The New York and Côte d’Ivoire-based climate impact fund invests in African companies supporting sustainable agriculture, food systems, renewable energy and land restoration.
It participated in a $200,000 funding round for Laboratoires Adeba, an organic skin and haircare company, also based in Abidjan, that sources its ingredients from a network of female farmers. CDC-CI Capital, the venture capital and small business investment arm of Côte d’Ivoire’s public finance agency, also invested.
The deal is Barka Capital’s second organic cosmetics investment since March, when it took part in a $1 million funding round for Ghana-based Lyvv Cosmetics. Both Adeba and Lyvv use locally-sourced shea and cocoa butter, palm kernel oil and other sustainably produced ingredients.

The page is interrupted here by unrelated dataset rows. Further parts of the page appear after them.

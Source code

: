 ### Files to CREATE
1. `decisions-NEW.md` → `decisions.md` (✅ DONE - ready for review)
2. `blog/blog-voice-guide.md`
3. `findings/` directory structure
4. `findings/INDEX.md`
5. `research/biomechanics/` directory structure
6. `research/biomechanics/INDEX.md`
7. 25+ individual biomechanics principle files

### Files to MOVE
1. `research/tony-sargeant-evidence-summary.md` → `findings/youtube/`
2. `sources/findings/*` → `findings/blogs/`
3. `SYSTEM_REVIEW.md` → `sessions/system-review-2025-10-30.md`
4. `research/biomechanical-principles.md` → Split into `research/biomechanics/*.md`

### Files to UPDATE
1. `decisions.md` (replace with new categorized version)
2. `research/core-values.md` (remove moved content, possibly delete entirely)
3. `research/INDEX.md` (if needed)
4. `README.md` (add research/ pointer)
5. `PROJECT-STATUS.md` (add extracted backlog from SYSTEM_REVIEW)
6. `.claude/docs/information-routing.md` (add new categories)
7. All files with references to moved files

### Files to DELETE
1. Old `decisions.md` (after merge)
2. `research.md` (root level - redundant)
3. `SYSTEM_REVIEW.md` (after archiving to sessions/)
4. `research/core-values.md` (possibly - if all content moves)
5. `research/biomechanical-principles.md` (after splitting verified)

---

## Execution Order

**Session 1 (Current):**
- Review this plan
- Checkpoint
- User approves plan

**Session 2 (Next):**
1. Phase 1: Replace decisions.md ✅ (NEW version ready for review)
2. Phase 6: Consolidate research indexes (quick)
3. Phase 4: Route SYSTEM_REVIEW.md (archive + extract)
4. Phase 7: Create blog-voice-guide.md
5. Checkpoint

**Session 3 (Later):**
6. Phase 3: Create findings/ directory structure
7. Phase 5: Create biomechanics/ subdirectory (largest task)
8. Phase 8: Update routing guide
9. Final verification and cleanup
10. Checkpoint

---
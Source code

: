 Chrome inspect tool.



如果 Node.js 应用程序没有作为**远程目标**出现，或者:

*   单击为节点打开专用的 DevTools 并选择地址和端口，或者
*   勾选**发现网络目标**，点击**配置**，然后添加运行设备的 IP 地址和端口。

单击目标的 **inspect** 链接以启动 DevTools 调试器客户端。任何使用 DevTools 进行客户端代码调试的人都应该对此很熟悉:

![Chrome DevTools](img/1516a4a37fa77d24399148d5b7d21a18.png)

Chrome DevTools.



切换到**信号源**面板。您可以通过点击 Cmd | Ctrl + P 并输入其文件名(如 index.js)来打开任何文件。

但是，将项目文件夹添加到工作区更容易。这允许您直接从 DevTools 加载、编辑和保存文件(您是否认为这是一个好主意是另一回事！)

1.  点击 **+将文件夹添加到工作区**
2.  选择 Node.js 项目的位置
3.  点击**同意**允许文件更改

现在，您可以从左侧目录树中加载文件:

“This is exactly what we are built to back: founder-led, locally rooted, internationally competitive,” the Barka team said.
Restoration GP
Barka is in the market with a targeted $20 million fund. It secured $4 million last year from World Resources Institute Africa. WRI’s funding complemented an $8 million investment from the US International Development Finance Corporation and a $4 million grant from the Bezos Earth Fund in late 2023.
To develop its pipeline, Barka runs a land restoration accelerator program, whose latest cohort supported 21 companies from the Rift Valley in Kenya, six from the Democratic Republic of the Congo, Burundi and Rwanda, and four companies from Ghana and Côte d’Ivoire’s Cocoa Belt.
Barka is also an implementation partner for the Greenpreneur Incubation Program in Côte d’Ivoire, an initiative of Seoul-based Global Green Growth Institute and backed by Korea’s development agency.